▶ [Assigned task] Could you print the listing again exactly, omitting the pictures?

═════ The data

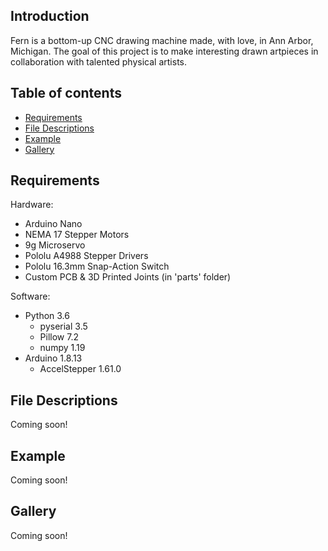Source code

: ## Introduction
Fern is a bottom-up CNC drawing machine made, with love, in Ann Arbor, Michigan. 
The goal of this project is to make interesting drawn artpieces in collaboration with talented physical artists.

## Table of contents
- [Requirements](#requirements)
- [File Descriptions](#file-descriptions)
- [Example](#examples)
- [Gallery](#gallery)

## Requirements

Hardware:

- Arduino Nano
- NEMA 17 Stepper Motors
- 9g Microservo
- Pololu A4988 Stepper Drivers
- Pololu 16.3mm Snap-Action Switch
- Custom PCB & 3D Printed Joints (in 'parts' folder)

Software:

- Python 3.6
	- pyserial 3.5
	- Pillow 7.2
	- numpy 1.19
- Arduino 1.8.13
	- AccelStepper 1.61.0

## File Descriptions
Coming soon!

## Example
Coming soon!

## Gallery
Coming soon!
	
  
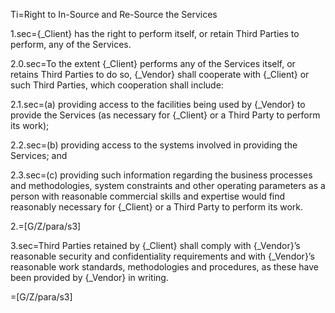 Ti=Right to In-Source and Re-Source the Services

1.sec={_Client} has the right to perform itself, or retain Third Parties to perform, any of the Services.

2.0.sec=To the extent {_Client} performs any of the Services itself, or retains Third Parties to do so, {_Vendor} shall cooperate with {_Client} or such Third Parties, which cooperation shall include: 

2.1.sec=(a) providing access to the facilities being used by {_Vendor} to provide the Services (as necessary for {_Client} or a Third Party to perform its work);

2.2.sec=(b) providing access to the systems involved in providing the Services; and

2.3.sec=(c) providing such information regarding the business processes and methodologies, system constraints and other operating parameters as a person with reasonable commercial skills and expertise would find reasonably necessary for {_Client} or a Third Party to perform its work.

2.=[G/Z/para/s3]

3.sec=Third Parties retained by {_Client} shall comply with {_Vendor}’s reasonable security and confidentiality requirements and with {_Vendor}’s reasonable work standards, methodologies and procedures, as these have been provided by {_Vendor} in writing.

=[G/Z/para/s3]

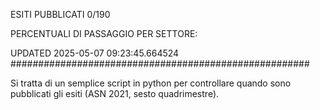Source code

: ESITI PUBBLICATI 0/190 

PERCENTUALI DI PASSAGGIO PER SETTORE:

UPDATED 2025-05-07 09:23:45.664524
###################################################### 

Si tratta di un semplice script in python per controllare quando sono pubblicati gli esiti (ASN 2021, sesto quadrimestre).

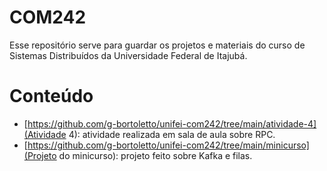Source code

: # COM242

Esse repositório serve para guardar os projetos e materiais do curso de Sistemas Distribuídos da Universidade Federal de Itajubá.

# Conteúdo

- [https://github.com/g-bortoletto/unifei-com242/tree/main/atividade-4](Atividade 4): atividade realizada em sala de aula sobre RPC.
- [https://github.com/g-bortoletto/unifei-com242/tree/main/minicurso](Projeto do minicurso): projeto feito sobre Kafka e filas.
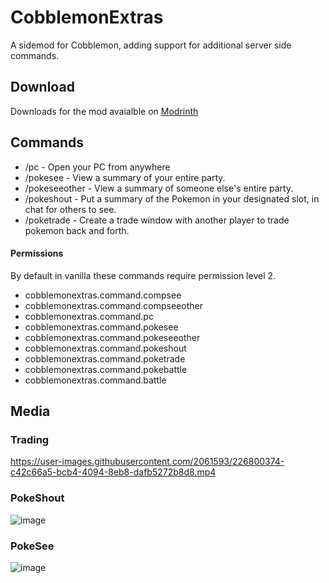 # CobblemonExtras

A sidemod for Cobblemon, adding support for additional server side commands.

## Download

Downloads for the mod avaialble on [Modrinth](https://modrinth.com/mod/cobblemonextras)

## Commands

- /pc - Open your PC from anywhere
- /pokesee - View a summary of your entire party.
- /pokeseeother - View a summary of someone else's entire party.
- /pokeshout <slot> - Put a summary of the Pokemon in your designated slot, in chat for others to see.
- /poketrade <player> - Create a trade window with another player to trade pokemon back and forth.

#### Permissions  
By default in vanilla these commands require permission level 2.

- cobblemonextras.command.compsee
- cobblemonextras.command.compseeother
- cobblemonextras.command.pc
- cobblemonextras.command.pokesee
- cobblemonextras.command.pokeseeother
- cobblemonextras.command.pokeshout
- cobblemonextras.command.poketrade
- cobblemonextras.command.pokebattle
- cobblemonextras.command.battle

## Media

### Trading 
https://user-images.githubusercontent.com/2061593/226800374-c42c66a5-bcb4-4094-8eb8-dafb5272b8d8.mp4

### PokeShout
![image](https://user-images.githubusercontent.com/2061593/226800733-98ffe60d-b687-43e0-8b4e-98529ec40a08.png)

### PokeSee
![image](https://user-images.githubusercontent.com/2061593/226800813-8a89fe07-c91b-4c4d-90d5-e729f6d9e141.png)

══════════

▶ [Result of this task]
Source code

: ## Introduction
Fern is a bottom-up CNC drawing machine made, with love, in Ann Arbor, Michigan. 
The goal of this project is to make interesting drawn artpieces in collaboration with talented physical artists.

## Table of contents
- [Requirements](#requirements)
- [File Descriptions](#file-descriptions)
- [Example](#examples)
- [Gallery](#gallery)

## Requirements

Hardware:

- Arduino Nano
- NEMA 17 Stepper Motors
- 9g Microservo
- Pololu A4988 Stepper Drivers
- Pololu 16.3mm Snap-Action Switch
- Custom PCB & 3D Printed Joints (in 'parts' folder)

Software:

- Python 3.6
	- pyserial 3.5
	- Pillow 7.2
	- numpy 1.19
- Arduino 1.8.13
	- AccelStepper 1.61.0

## File Descriptions
Coming soon!

## Example
Coming soon!

## Gallery
Coming soon!
	
  
 Ti=Right to In-Source and Re-Source the Services

1.sec={_Client} has the right to perform itself, or retain Third Parties to perform, any of the Services.

2.0.sec=To the extent {_Client} performs any of the Services itself, or retains Third Parties to do so, {_Vendor} shall cooperate with {_Client} or such Third Parties, which cooperation shall include: 

2.1.sec=(a) providing access to the facilities being used by {_Vendor} to provide the Services (as necessary for {_Client} or a Third Party to perform its work);

2.2.sec=(b) providing access to the systems involved in providing the Services; and

2.3.sec=(c) providing such information regarding the business processes and methodologies, system constraints and other operating parameters as a person with reasonable commercial skills and expertise would find reasonably necessary for {_Client} or a Third Party to perform its work.

2.=[G/Z/para/s3]

3.sec=Third Parties retained by {_Client} shall comply with {_Vendor}’s reasonable security and confidentiality requirements and with {_Vendor}’s reasonable work standards, methodologies and procedures, as these have been provided by {_Vendor} in writing.

=[G/Z/para/s3]

Source code

: ESITI PUBBLICATI 0/190 

PERCENTUALI DI PASSAGGIO PER SETTORE:

UPDATED 2025-05-07 09:23:45.664524
###################################################### 

Si tratta di un semplice script in python per controllare quando sono pubblicati gli esiti (ASN 2021, sesto quadrimestre).

Source code

: # COM242

Esse repositório serve para guardar os projetos e materiais do curso de Sistemas Distribuídos da Universidade Federal de Itajubá.

# Conteúdo

- [https://github.com/g-bortoletto/unifei-com242/tree/main/atividade-4](Atividade 4): atividade realizada em sala de aula sobre RPC.
- [https://github.com/g-bortoletto/unifei-com242/tree/main/minicurso](Projeto do minicurso): projeto feito sobre Kafka e filas.
 # CobblemonExtras

A sidemod for Cobblemon, adding support for additional server side commands.

## Download

Downloads for the mod avaialble on [Modrinth](https://modrinth.com/mod/cobblemonextras)

## Commands

- /pc - Open your PC from anywhere
- /pokesee - View a summary of your entire party.
- /pokeseeother - View a summary of someone else's entire party.
- /pokeshout <slot> - Put a summary of the Pokemon in your designated slot, in chat for others to see.
- /poketrade <player> - Create a trade window with another player to trade pokemon back and forth.

#### Permissions  
By default in vanilla these commands require permission level 2.

- cobblemonextras.command.compsee
- cobblemonextras.command.compseeother
- cobblemonextras.command.pc
- cobblemonextras.command.pokesee
- cobblemonextras.command.pokeseeother
- cobblemonextras.command.pokeshout
- cobblemonextras.command.poketrade
- cobblemonextras.command.pokebattle
- cobblemonextras.command.battle

## Media

### Trading 
https://user-images.githubusercontent.com/2061593/226800374-c42c66a5-bcb4-4094-8eb8-dafb5272b8d8.mp4

### PokeShout
![image](https://user-images.githubusercontent.com/2061593/226800733-98ffe60d-b687-43e0-8b4e-98529ec40a08.png)

### PokeSee
![image](https://user-images.githubusercontent.com/2061593/226800813-8a89fe07-c91b-4c4d-90d5-e729f6d9e141.png)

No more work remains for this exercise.